Apesar de serem necessários mais estudos, as poucas pesquisas de conflito que existem têm sido capazes de prever acidentes com tanta precisão quanto aquelas que analisam dados de um histórico de acidentes. Esses estudos têm sido particularmente precisos para situações envolvendo pedestres ou que resultem em ferimentos ou mortes.
Os primeiros estudos de conflito de tráfego necessitam de uma equipe de observadores humanos treinados que possam reconhecer, avaliar e registrar a frequência e a gravidade potencial de conflitos de tráfego. No entanto, esse tipo de observação manual pode exigir muito tempo e às vezes levar a dados variáveis. Por esse motivo, os pesquisadores têm, cada vez mais, automatizado o processo de análise de conflitos de tráfego, utilizando sensores de baixo custo para criar uma análise baseada em vídeo. Os sensores gravam as informações do registro sobre o tráfego de forma contínua e usam um software sofisticado para mapear as trajetórias de todos os usuários da estrada. Além disso, os pesquisadores muitas vezes podem simplesmente usar a infraestrutura de câmeras de segurança existente nas cidades, assim, o custo para coletar dados de tráfego é reduzido. Não é necessário que sejam sistemas caros e complexos.
Colocando a teoria em prática – O exemplo de Bogotá
Em parceria com a Brisk Synergies, um time do WRI Ross Centro para Cidades Sustentáveis está conduzido um estudo piloto utilizando monitoramento de conflitos a partir de vídeo em Bogotá, Colômbia.

Conflitos de interesse: Movimento A: envolve um veículo (ou moto) fazendo mudança de faixa da direita para esquerda vs. através do tráfego (ou moto); e Movimento B: envolve um veículo (ou moto) fazendo mudança de faixa da esquerda para a direita versus o tráfego de trânsito (ou moto).
O local escolhido para o estudo piloto foi uma seção leste da Calle 80, uma popuplar rua arterial, que se estende de leste a oeste através da cidade. Uma lacuna de 40 metros de comprimento elevada na rua permite que os motoristas mudem de faixa e, apesar de marcações de estrada indicando uma fusão de mão única, é comum que os motoristas sigam em ambas as direções (esquerda para a direita e da direita para a esquerda). De 2011 a 2015, seis falhas foram registrados ao longo deste segmento curto, dois dos quais resultaram em ferimentos graves e quatro que resultaram apenas em danos materiais.
Os dados de vídeo foram coletados com câmeras GoPro HERO4 configuradas em resolução HD e 30 quadros por segundo. Por um período de duas horas, a câmera foi posicionada temporariamente em uma passagem de pedestres.

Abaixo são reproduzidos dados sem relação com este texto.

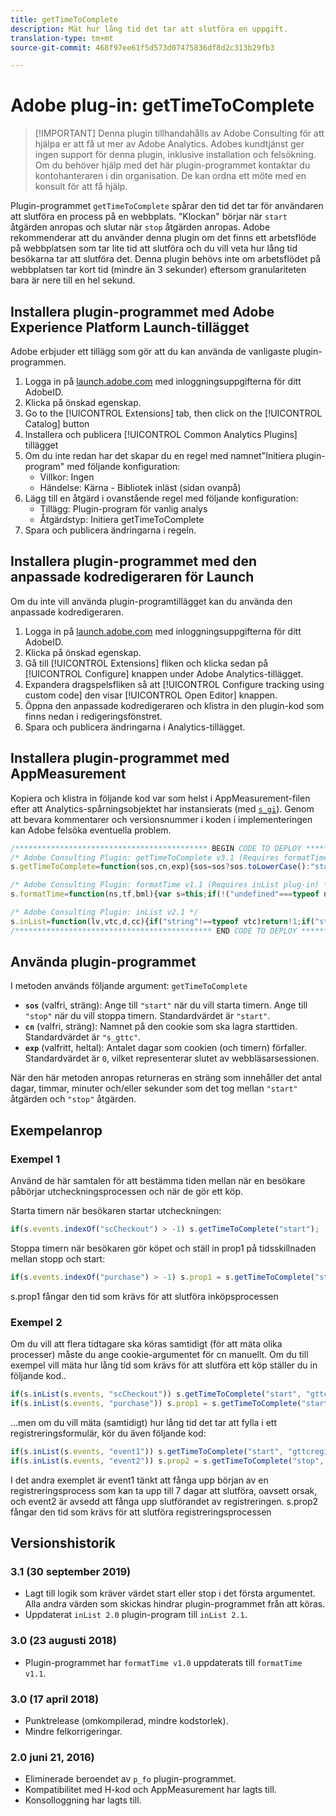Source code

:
 ```yaml
---
title: getTimeToComplete
description: Mät hur lång tid det tar att slutföra en uppgift.
translation-type: tm+mt
source-git-commit: 468f97ee61f5d573d07475836df8d2c313b29fb3

---
```



# Adobe plug-in: getTimeToComplete

> [!IMPORTANT] Denna plugin tillhandahålls av Adobe Consulting för att hjälpa er att få ut mer av Adobe Analytics. Adobes kundtjänst ger ingen support för denna plugin, inklusive installation och felsökning. Om du behöver hjälp med det här plugin-programmet kontaktar du kontohanteraren i din organisation. De kan ordna ett möte med en konsult för att få hjälp.

Plugin-programmet `getTimeToComplete` spårar den tid det tar för användaren att slutföra en process på en webbplats. &quot;Klockan&quot; börjar när `start` åtgärden anropas och slutar när `stop` åtgärden anropas. Adobe rekommenderar att du använder denna plugin om det finns ett arbetsflöde på webbplatsen som tar lite tid att slutföra och du vill veta hur lång tid besökarna tar att slutföra det. Denna plugin behövs inte om arbetsflödet på webbplatsen tar kort tid (mindre än 3 sekunder) eftersom granulariteten bara är nere till en hel sekund.

## Installera plugin-programmet med Adobe Experience Platform Launch-tillägget

Adobe erbjuder ett tillägg som gör att du kan använda de vanligaste plugin-programmen.

1. Logga in på [launch.adobe.com](https://launch.adobe.com) med inloggningsuppgifterna för ditt AdobeID.
1. Klicka på önskad egenskap.
1. Go to the [!UICONTROL Extensions] tab, then click on the [!UICONTROL Catalog] button
1. Installera och publicera [!UICONTROL Common Analytics Plugins] tillägget
1. Om du inte redan har det skapar du en regel med namnet&quot;Initiera plugin-program&quot; med följande konfiguration:
   * Villkor: Ingen
   * Händelse: Kärna - Bibliotek inläst (sidan ovanpå)
1. Lägg till en åtgärd i ovanstående regel med följande konfiguration:
   * Tillägg: Plugin-program för vanlig analys
   * Åtgärdstyp: Initiera getTimeToComplete
1. Spara och publicera ändringarna i regeln.

## Installera plugin-programmet med den anpassade kodredigeraren för Launch

Om du inte vill använda plugin-programtillägget kan du använda den anpassade kodredigeraren.

1. Logga in på [launch.adobe.com](https://launch.adobe.com) med inloggningsuppgifterna för ditt AdobeID.
1. Klicka på önskad egenskap.
1. Gå till [!UICONTROL Extensions] fliken och klicka sedan på [!UICONTROL Configure] knappen under Adobe Analytics-tillägget.
1. Expandera dragspelsfliken så att [!UICONTROL Configure tracking using custom code] den visar [!UICONTROL Open Editor] knappen.
1. Öppna den anpassade kodredigeraren och klistra in den plugin-kod som finns nedan i redigeringsfönstret.
1. Spara och publicera ändringarna i Analytics-tillägget.

## Installera plugin-programmet med AppMeasurement

Kopiera och klistra in följande kod var som helst i AppMeasurement-filen efter att Analytics-spårningsobjektet har instansierats (med [`s_gi`](../functions/s-gi.md)). Genom att bevara kommentarer och versionsnummer i koden i implementeringen kan Adobe felsöka eventuella problem.

```js
/******************************************* BEGIN CODE TO DEPLOY *******************************************/
/* Adobe Consulting Plugin: getTimeToComplete v3.1 (Requires formatTime and inList plug-ins) */
s.getTimeToComplete=function(sos,cn,exp){sos=sos?sos.toLowerCase():"start";if("stop"===sos||"start"===sos){cn=cn?cn:"s_gttc";exp=exp?exp:0;var s=this,d=s.c_r(cn),e=new Date;if("start"===sos&&!d)s.c_w(cn,e.getTime(),exp?new Date(e.getTime()+864E5*exp):0);else if("stop"===sos&&d)return sos=Math.round((e.getTime()-d)/1E3),s.c_w(cn,"",0),s.formatTime(sos)}};

/* Adobe Consulting Plugin: formatTime v1.1 (Requires inList plug-in) */
s.formatTime=function(ns,tf,bml){var s=this;if(!("undefined"===typeof ns||isNaN(ns)||0>Number(ns))){if("string"===typeof tf&&"d"===tf||("string"!==typeof tf||!s.inList("h,m,s",tf))&&86400<=ns){tf=86400;var d="days";bml=isNaN(bml)?1:tf/(bml*tf)} else"string"===typeof tf&&"h"===tf||("string"!==typeof tf||!s.inList("m,s",tf))&&3600<=ns?(tf=3600,d="hours", bml=isNaN(bml)?4: tf/(bml*tf)):"string"===typeof tf&&"m"===tf||("string"!==typeof tf||!s.inList("s",tf))&&60<=ns?(tf=60,d="minutes",bml=isNaN(bml)?2: tf/(bml*tf)):(tf=1,d="seconds",bml=isNaN(bml)?.2:tf/bml);ns=Math.round(ns*bml/tf)/bml+" "+d;0===ns.indexOf("1 ")&&(ns=ns.substring(0,ns.length-1));return ns}};

/* Adobe Consulting Plugin: inList v2.1 */
s.inList=function(lv,vtc,d,cc){if("string"!==typeof vtc)return!1;if("string"===typeof lv)lv=lv.split(d||",");else if("object"!== typeof lv)return!1;d=0;for(var e=lv.length;d<e;d++)if(1==cc&&vtc===lv[d]||vtc.toLowerCase()===lv[d].toLowerCase())return!0;return!1};
/******************************************** END CODE TO DEPLOY ********************************************/
```

## Använda plugin-programmet

I metoden används följande argument: `getTimeToComplete`

* **`sos`** (valfri, sträng): Ange till `"start"` när du vill starta timern. Ange till `"stop"` när du vill stoppa timern. Standardvärdet är `"start"`.
* **`cn`** (valfri, sträng): Namnet på den cookie som ska lagra starttiden. Standardvärdet är `"s_gttc"`.
* **`exp`** (valfritt, heltal): Antalet dagar som cookien (och timern) förfaller. Standardvärdet är `0`, vilket representerar slutet av webbläsarsessionen.

När den här metoden anropas returneras en sträng som innehåller det antal dagar, timmar, minuter och/eller sekunder som det tog mellan `"start"` åtgärden och `"stop"` åtgärden.

## Exempelanrop

### Exempel 1

Använd de här samtalen för att bestämma tiden mellan när en besökare påbörjar utcheckningsprocessen och när de gör ett köp.

Starta timern när besökaren startar utcheckningen:

```js
if(s.events.indexOf("scCheckout") > -1) s.getTimeToComplete("start");
```

Stoppa timern när besökaren gör köpet och ställ in prop1 på tidsskillnaden mellan stopp och start:

```js
if(s.events.indexOf("purchase") > -1) s.prop1 = s.getTimeToComplete("stop");
```

s.prop1 fångar den tid som krävs för att slutföra inköpsprocessen

### Exempel 2

Om du vill att flera tidtagare ska köras samtidigt (för att mäta olika processer) måste du ange cookie-argumentet för cn manuellt.  Om du till exempel vill mäta hur lång tid som krävs för att slutföra ett köp ställer du in följande kod..

```javascript
if(s.inList(s.events, "scCheckout")) s.getTimeToComplete("start", "gttcpurchase");
if(s.inList(s.events, "purchase")) s.prop1 = s.getTimeToComplete("start", "gttcpurchase");
```

...men om du vill mäta (samtidigt) hur lång tid det tar att fylla i ett registreringsformulär, kör du även följande kod:

```js
if(s.inList(s.events, "event1")) s.getTimeToComplete("start", "gttcregister", 7);
if(s.inList(s.events, "event2")) s.prop2 = s.getTimeToComplete("stop", "gttcregister", 7);
```

I det andra exemplet är event1 tänkt att fånga upp början av en registreringsprocess som kan ta upp till 7 dagar att slutföra, oavsett orsak, och event2 är avsedd att fånga upp slutförandet av registreringen.  s.prop2 fångar den tid som krävs för att slutföra registreringsprocessen

## Versionshistorik

### 3.1 (30 september 2019)

* Lagt till logik som kräver värdet start eller stop i det första argumentet.  Alla andra värden som skickas hindrar plugin-programmet från att köras.
* Uppdaterat `inList 2.0` plugin-program till `inList 2.1`.

### 3.0 (23 augusti 2018)

* Plugin-programmet har `formatTime v1.0` uppdaterats till `formatTime v1.1`.

### 3.0 (17 april 2018)

* Punktrelease (omkompilerad, mindre kodstorlek).
* Mindre felkorrigeringar.

### 2.0 juni 21, 2016)

* Eliminerade beroendet av `p_fo` plugin-programmet.
* Kompatibilitet med H-kod och AppMeasurement har lagts till.
* Konsolloggning har lagts till.
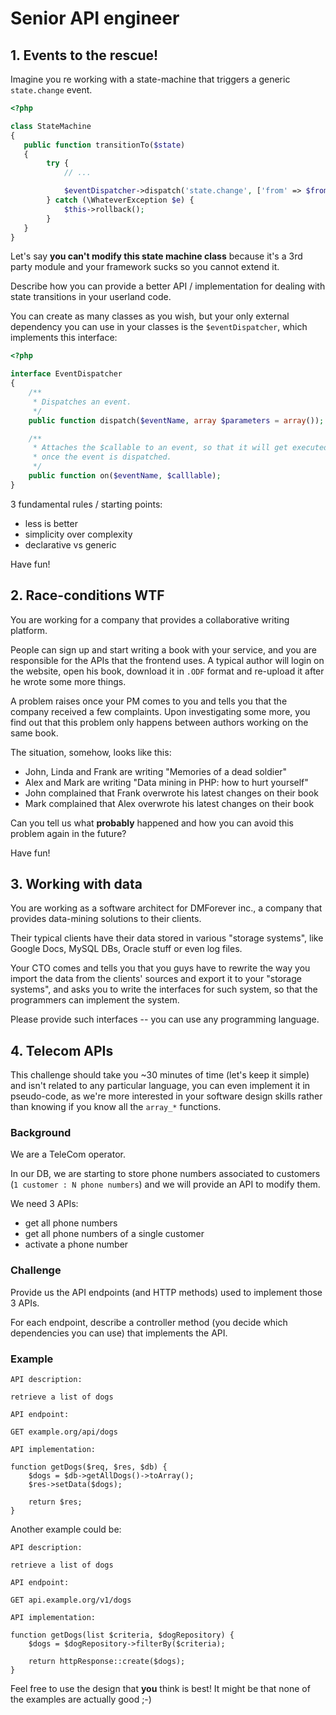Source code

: # Senior API engineer

## 1. Events to the rescue!

Imagine you re working with a state-machine that triggers a generic `state.change` event.

```php
<?php

class StateMachine
{
   public function transitionTo($state)
   {
        try {
            // ...

            $eventDispatcher->dispatch('state.change', ['from' => $fromState, 'to' => $toState]);
        } catch (\WhateverException $e) {
            $this->rollback();
        }
   }
}
```

Let's say **you can't modify this state machine class** because it's a 3rd party module and your framework sucks so you cannot extend it.

Describe how you can provide a better API / implementation for dealing with state transitions in your userland code.

You can create as many classes as you wish, but your only external dependency you can use in your classes is the `$eventDispatcher`, which implements this interface:

```php
<?php 

interface EventDispatcher
{
    /**
     * Dispatches an event.
     */
    public function dispatch($eventName, array $parameters = array());

    /**
     * Attaches the $callable to an event, so that it will get executed 
     * once the event is dispatched.
     */
    public function on($eventName, $calllable);
}
```

3 fundamental rules / starting points:

* less is better
* simplicity over complexity
* declarative vs generic

Have fun!

## 2. Race-conditions WTF

You are working for a company that provides a collaborative writing platform.

People can sign up and start writing a book with your service, and you are responsible for the APIs that the frontend uses.
A typical author will login on the website, open his book, download it in `.ODF` format and re-upload it after he wrote some more things.

A problem raises once your PM comes to you and tells you that the company received a few complaints.
Upon investigating some more, you find out that this problem only happens between authors working on the same book.

The situation, somehow, looks like this:

* John, Linda and Frank are writing "Memories of a dead soldier"
* Alex and Mark are writing "Data mining in PHP: how to hurt yourself"
* John complained that Frank overwrote his latest changes on their book
* Mark complained that Alex overwrote his latest changes on their book

Can you tell us what **probably** happened and how you can avoid this problem again in the future?

Have fun!

## 3. Working with data

You are working as a software architect for DMForever inc., a company that provides data-mining solutions to their clients.

Their typical clients have their data stored in various "storage systems", like Google Docs, MySQL DBs, Oracle stuff or even log files.

Your CTO comes and tells you that you guys have to rewrite the way you import the data from the clients' sources and export it to your "storage systems", and asks you to write the interfaces for such system, so that the programmers can implement the system.

Please provide such interfaces -- you can use any programming language.

## 4. Telecom APIs

This challenge should take you ~30 minutes of time (let's keep it simple) 
and isn't related to any particular language, you can even implement it 
in pseudo-code, as we're more interested in your software design skills
rather than knowing if you know all the `array_*` functions.

### Background

We are a TeleCom operator.

In our DB, we are starting to store phone numbers associated to customers (`1 customer : N phone numbers`) and we will provide an API to modify them.

We need 3 APIs:

* get all phone numbers
* get all phone numbers of a single customer
* activate a phone number

### Challenge

Provide us the API endpoints (and HTTP methods) used to implement those 3 APIs.

For each endpoint, describe a controller method (you decide which dependencies you can use) that implements the API.

### Example

```
API description:

retrieve a list of dogs

API endpoint:

GET example.org/api/dogs

API implementation:

function getDogs($req, $res, $db) {
    $dogs = $db->getAllDogs()->toArray();
    $res->setData($dogs);

    return $res;
}
```

Another example could be:

```
API description:

retrieve a list of dogs

API endpoint:

GET api.example.org/v1/dogs

API implementation:

function getDogs(list $criteria, $dogRepository) {
    $dogs = $dogRepository->filterBy($criteria);

    return httpResponse::create($dogs);
}
```

Feel free to use the design that **you** think is best! It might be that none of the examples are actually good ;-)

Os resultados dos conflitos analisados durante essas duas horas foram:
- 6,8% dos motoristas detectados e rastreados fizeram mudanças de faixa
- 72,7% de todos os motoristas que mudaram de pista se envolveram em algum tipo de conflito
A partir desta análise, a equipe de pesquisa criou mapas de calor para rastrear onde os conflitos ocorreram. Esses mapas mostraram que os conflitos ocorreram muito perto da pista central, sugerindo que muitos motoristas ficam presos na pista próxima à mediana espera de uma oportunidade para a troca de pista. A curta distância desta lacuna e as altas velocidades de viagem indicam que fechar a lacuna da rua em questão poderia ajudar a melhorar a segurança.
Mudando o paradigma em torno das melhorias de Segurança Viária
Apesar das muitas vantagens de análise de conflitos, muitos analistas de segurança viária perdem por não compreender a oportunidade, limitando a aceitação de métodos não-baseados em acidentes. No entanto, com ampla aceitação da comunidade internacional de desenvolvimento do programa Visão Zero para melhorar a segurança viária, as cidades não devem esperar os acidentes acontecerem, para então analisar e corrigir áreas perigosas. Dadas estas inovações recentes na tecnologia, as cidades devem adotar uma abordagem de análise de conflitos para compreender melhor o ambiente urbano e melhorar a segurança para todos.